Data excerpts:

===============

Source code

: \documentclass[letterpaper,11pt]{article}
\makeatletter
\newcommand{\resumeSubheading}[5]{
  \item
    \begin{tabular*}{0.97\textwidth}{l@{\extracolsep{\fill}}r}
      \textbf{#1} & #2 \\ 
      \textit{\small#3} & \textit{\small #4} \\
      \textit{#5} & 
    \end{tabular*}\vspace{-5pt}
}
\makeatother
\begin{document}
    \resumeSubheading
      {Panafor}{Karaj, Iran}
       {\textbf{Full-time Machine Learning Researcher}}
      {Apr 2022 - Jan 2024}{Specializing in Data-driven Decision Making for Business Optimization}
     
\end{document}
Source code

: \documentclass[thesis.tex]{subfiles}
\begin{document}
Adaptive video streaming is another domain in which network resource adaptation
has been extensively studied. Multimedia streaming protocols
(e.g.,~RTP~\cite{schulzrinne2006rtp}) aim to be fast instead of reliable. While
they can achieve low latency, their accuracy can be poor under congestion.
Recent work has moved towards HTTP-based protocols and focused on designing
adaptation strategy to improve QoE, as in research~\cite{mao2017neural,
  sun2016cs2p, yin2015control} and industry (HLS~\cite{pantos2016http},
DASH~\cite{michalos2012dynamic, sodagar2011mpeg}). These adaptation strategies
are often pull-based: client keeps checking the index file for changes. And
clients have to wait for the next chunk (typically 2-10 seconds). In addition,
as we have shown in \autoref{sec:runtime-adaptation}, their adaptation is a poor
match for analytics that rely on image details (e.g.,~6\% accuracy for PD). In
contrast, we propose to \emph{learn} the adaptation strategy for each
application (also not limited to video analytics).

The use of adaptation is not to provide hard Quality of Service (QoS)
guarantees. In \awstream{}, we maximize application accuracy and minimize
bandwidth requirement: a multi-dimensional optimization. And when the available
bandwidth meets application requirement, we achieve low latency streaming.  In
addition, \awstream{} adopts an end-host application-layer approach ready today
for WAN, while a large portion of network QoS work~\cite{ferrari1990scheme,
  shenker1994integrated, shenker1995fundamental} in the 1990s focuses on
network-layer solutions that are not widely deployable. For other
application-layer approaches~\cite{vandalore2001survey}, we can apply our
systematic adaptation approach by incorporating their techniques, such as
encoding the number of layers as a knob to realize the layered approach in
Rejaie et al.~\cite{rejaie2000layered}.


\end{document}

===============

§ **What you need to do**: In the entries above, find the line with "match for analytics" and the line with "approach ready today", then restate word for word both of them and every line between, with nothing more.

§ **Task answer**:
match for analytics that rely on image details (e.g.,~6\% accuracy for PD). In
contrast, we propose to \emph{learn} the adaptation strategy for each
application (also not limited to video analytics).

The use of adaptation is not to provide hard Quality of Service (QoS)
guarantees. In \awstream{}, we maximize application accuracy and minimize
bandwidth requirement: a multi-dimensional optimization. And when the available
bandwidth meets application requirement, we achieve low latency streaming.  In
addition, \awstream{} adopts an end-host application-layer approach ready today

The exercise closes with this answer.